[SUPPLIED DATA]

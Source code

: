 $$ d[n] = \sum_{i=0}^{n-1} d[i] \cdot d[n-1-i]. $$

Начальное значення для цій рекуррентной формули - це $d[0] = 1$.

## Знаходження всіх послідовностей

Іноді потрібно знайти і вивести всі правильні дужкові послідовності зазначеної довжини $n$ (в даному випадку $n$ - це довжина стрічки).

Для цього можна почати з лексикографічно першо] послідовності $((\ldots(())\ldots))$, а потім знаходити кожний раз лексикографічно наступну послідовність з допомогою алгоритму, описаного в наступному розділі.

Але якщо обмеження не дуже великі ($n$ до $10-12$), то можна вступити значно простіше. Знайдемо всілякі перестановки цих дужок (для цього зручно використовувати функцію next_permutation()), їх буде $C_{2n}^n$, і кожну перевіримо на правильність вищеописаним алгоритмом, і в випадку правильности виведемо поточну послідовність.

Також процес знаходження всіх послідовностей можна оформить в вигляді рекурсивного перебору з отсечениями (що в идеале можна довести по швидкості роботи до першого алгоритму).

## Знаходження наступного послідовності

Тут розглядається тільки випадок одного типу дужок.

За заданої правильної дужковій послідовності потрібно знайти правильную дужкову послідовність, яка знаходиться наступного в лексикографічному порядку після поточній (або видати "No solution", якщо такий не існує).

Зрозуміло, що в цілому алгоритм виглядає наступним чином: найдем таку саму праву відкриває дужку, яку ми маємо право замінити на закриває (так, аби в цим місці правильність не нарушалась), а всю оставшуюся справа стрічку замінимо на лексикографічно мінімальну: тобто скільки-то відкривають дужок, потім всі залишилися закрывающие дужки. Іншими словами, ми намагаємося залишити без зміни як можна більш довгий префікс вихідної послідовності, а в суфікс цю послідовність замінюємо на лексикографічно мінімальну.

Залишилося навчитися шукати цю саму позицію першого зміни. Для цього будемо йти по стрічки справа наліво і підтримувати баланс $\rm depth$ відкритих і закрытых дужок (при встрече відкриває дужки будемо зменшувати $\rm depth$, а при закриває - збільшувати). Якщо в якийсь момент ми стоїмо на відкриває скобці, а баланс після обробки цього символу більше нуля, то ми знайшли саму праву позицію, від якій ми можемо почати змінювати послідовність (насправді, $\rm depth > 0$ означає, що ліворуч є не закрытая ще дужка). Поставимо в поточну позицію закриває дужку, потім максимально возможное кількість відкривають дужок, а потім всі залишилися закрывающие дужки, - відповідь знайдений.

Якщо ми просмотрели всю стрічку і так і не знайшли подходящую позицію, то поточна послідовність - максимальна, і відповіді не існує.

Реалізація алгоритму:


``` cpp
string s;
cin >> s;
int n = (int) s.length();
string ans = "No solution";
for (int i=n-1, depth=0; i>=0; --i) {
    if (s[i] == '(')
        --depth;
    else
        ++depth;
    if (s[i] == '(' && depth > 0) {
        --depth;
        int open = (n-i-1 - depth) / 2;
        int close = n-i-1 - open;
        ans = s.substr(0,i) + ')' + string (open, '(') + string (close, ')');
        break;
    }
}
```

[/SUPPLIED DATA]

#### PROBLEM TO WORK ON
The line with "Якщо ми просмотрели" and all the lines after it in the records above are to be output exactly, with nothing added.

#### EXERCISE OUTPUT
Якщо ми просмотрели всю стрічку і так і не знайшли подходящую позицію, то поточна послідовність - максимальна, і відповіді не існує.

Реалізація алгоритму:


``` cpp
string s;
cin >> s;
int n = (int) s.length();
string ans = "No solution";
for (int i=n-1, depth=0; i>=0; --i) {
    if (s[i] == '(')
        --depth;
    else
        ++depth;
    if (s[i] == '(' && depth > 0) {
        --depth;
        int open = (n-i-1 - depth) / 2;
        int close = n-i-1 - open;
        ans = s.substr(0,i) + ')' + string (open, '(') + string (close, ')');
        break;
    }
}
```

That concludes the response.